86_DO06_Bronstein_Simon_Paperwork, and the Will of Capital
Taryn Simon Paperwork, and the Will of Capital, installation view, 56th International Art Exhibition, Venice Biennale, Venise, 2015.
Photo : courtesy of the artist & Gagosian Gallery

(Im)possible Bouquets

Noa Bronstein
In the seventeenth century, Dutch still-life painter Jan van Huysum (1682 – 1749) depicted impossible bouquets, lush arrangements of flowers that could not naturally blossom together in the same season and location. His illusory arrangements compressed time and space and, prior to modern cultivation technologies, reconstructed nature through an artistic reimagining.
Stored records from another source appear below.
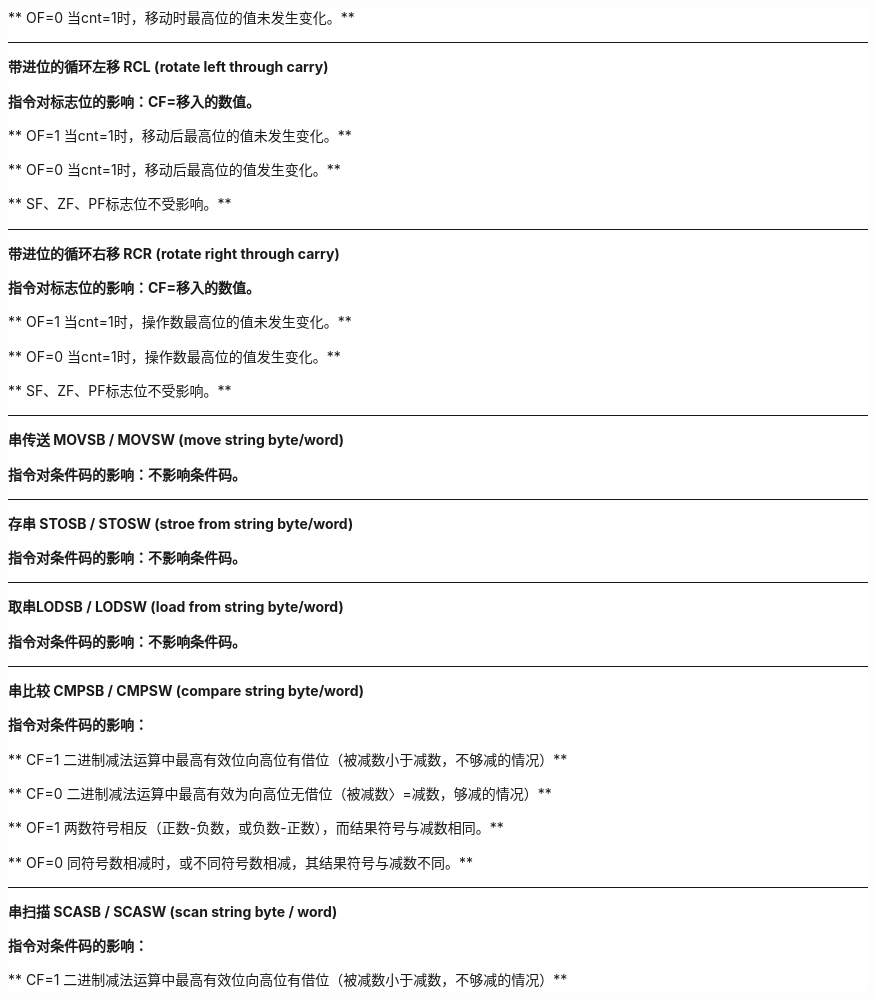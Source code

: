  ** OF=0 当cnt=1时，移动时最高位的值未发生变化。**

 ** **

 **带进位的循环左移 RCL (rotate left through carry)**

 **指令对标志位的影响：CF=移入的数值。**

 ** OF=1 当cnt=1时，移动后最高位的值未发生变化。**

 ** OF=0 当cnt=1时，移动后最高位的值发生变化。**

 ** SF、ZF、PF标志位不受影响。**

 ** **

 **带进位的循环右移 RCR (rotate right through carry)**

 **指令对标志位的影响：CF=移入的数值。**

 ** OF=1 当cnt=1时，操作数最高位的值未发生变化。**

 ** OF=0 当cnt=1时，操作数最高位的值发生变化。**

 ** SF、ZF、PF标志位不受影响。**

 ** **

 **串传送 MOVSB / MOVSW (move string byte/word)**

 **指令对条件码的影响：不影响条件码。**

 ** **

 **存串 STOSB / STOSW (stroe from string byte/word)**

 **指令对条件码的影响：不影响条件码。**

 ** **

 **取串LODSB / LODSW (load from string byte/word)**

 **指令对条件码的影响：不影响条件码。**

 ** **

 **串比较 CMPSB / CMPSW (compare string byte/word)**

 **指令对条件码的影响：**

 ** CF=1 二进制减法运算中最高有效位向高位有借位（被减数小于减数，不够减的情况）**

 ** CF=0 二进制减法运算中最高有效为向高位无借位（被减数〉=减数，够减的情况）**

 ** OF=1 两数符号相反（正数-负数，或负数-正数），而结果符号与减数相同。**

 ** OF=0 同符号数相减时，或不同符号数相减，其结果符号与减数不同。**

 ** **

 **串扫描 SCASB / SCASW (scan string byte / word)**

 **指令对条件码的影响：**

 ** CF=1 二进制减法运算中最高有效位向高位有借位（被减数小于减数，不够减的情况）**
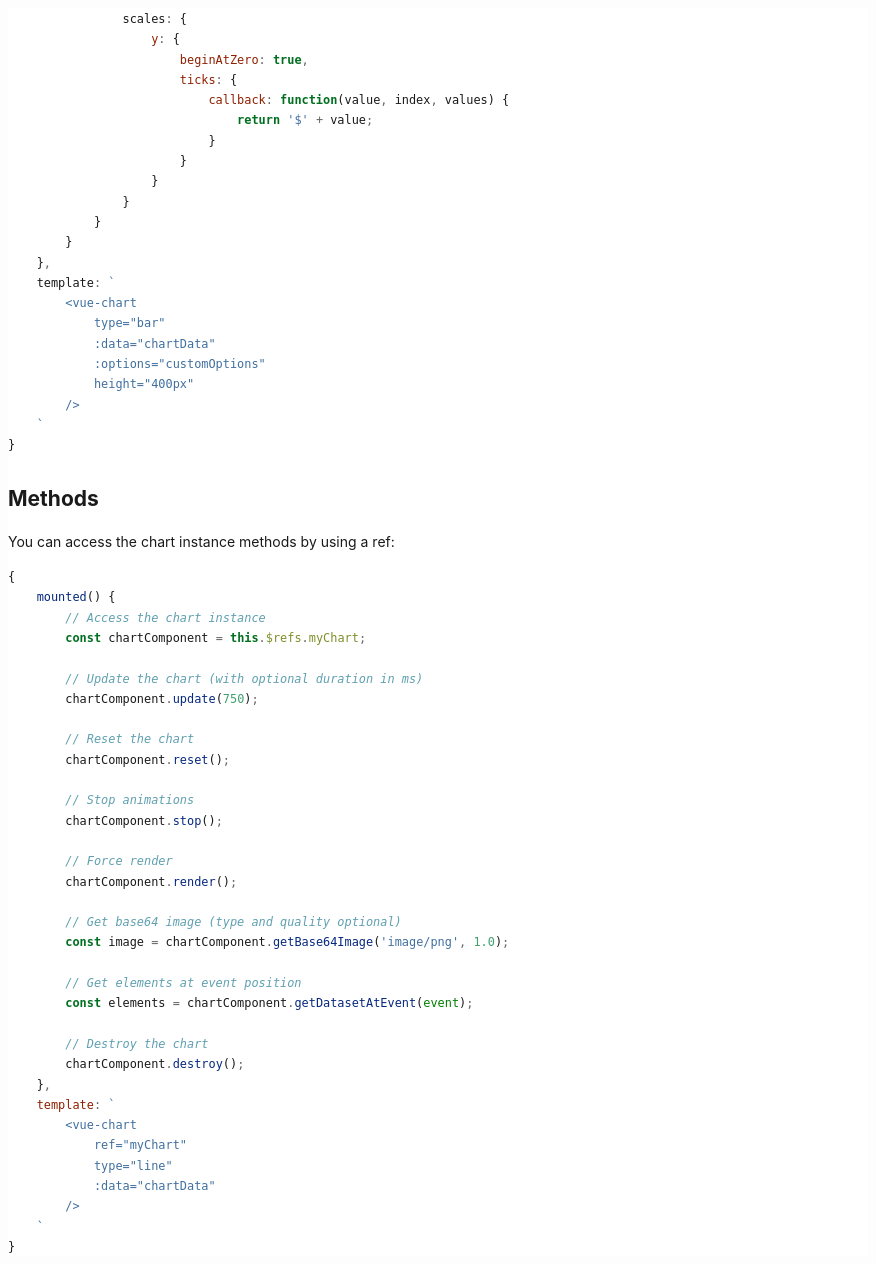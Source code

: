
 ```javascript
                scales: {
                    y: {
                        beginAtZero: true,
                        ticks: {
                            callback: function(value, index, values) {
                                return '$' + value;
                            }
                        }
                    }
                }
            }
        }
    },
    template: `
        <vue-chart 
            type="bar"
            :data="chartData"
            :options="customOptions"
            height="400px"
        />
    `
}
```

## Methods

You can access the chart instance methods by using a ref:

```javascript
{
    mounted() {
        // Access the chart instance
        const chartComponent = this.$refs.myChart;
        
        // Update the chart (with optional duration in ms)
        chartComponent.update(750);
        
        // Reset the chart
        chartComponent.reset();
        
        // Stop animations
        chartComponent.stop();
        
        // Force render
        chartComponent.render();
        
        // Get base64 image (type and quality optional)
        const image = chartComponent.getBase64Image('image/png', 1.0);
        
        // Get elements at event position
        const elements = chartComponent.getDatasetAtEvent(event);
        
        // Destroy the chart
        chartComponent.destroy();
    },
    template: `
        <vue-chart 
            ref="myChart"
            type="line"
            :data="chartData"
        />
    `
}
```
Fast-forward several hundred years and impossible bouquets reappear, more haunted, more troubled. Although modern transportation and communications technologies continue to compress time and space, it is globalization that has made impossible bouquets possible. The globalized cut-flower market has made these once-illusory arrangements an easily attainable reality. Nevertheless, artists continue to depict impossible bouquets of sorts, denoting how flora can lay bare the geopolitical realities of territor­ialization and the continued commodification of nature. The works of Taryn Simon and Yto Barrada reveal the complicated and ironic ways in which impossible bouquets are manifested in present-day contexts.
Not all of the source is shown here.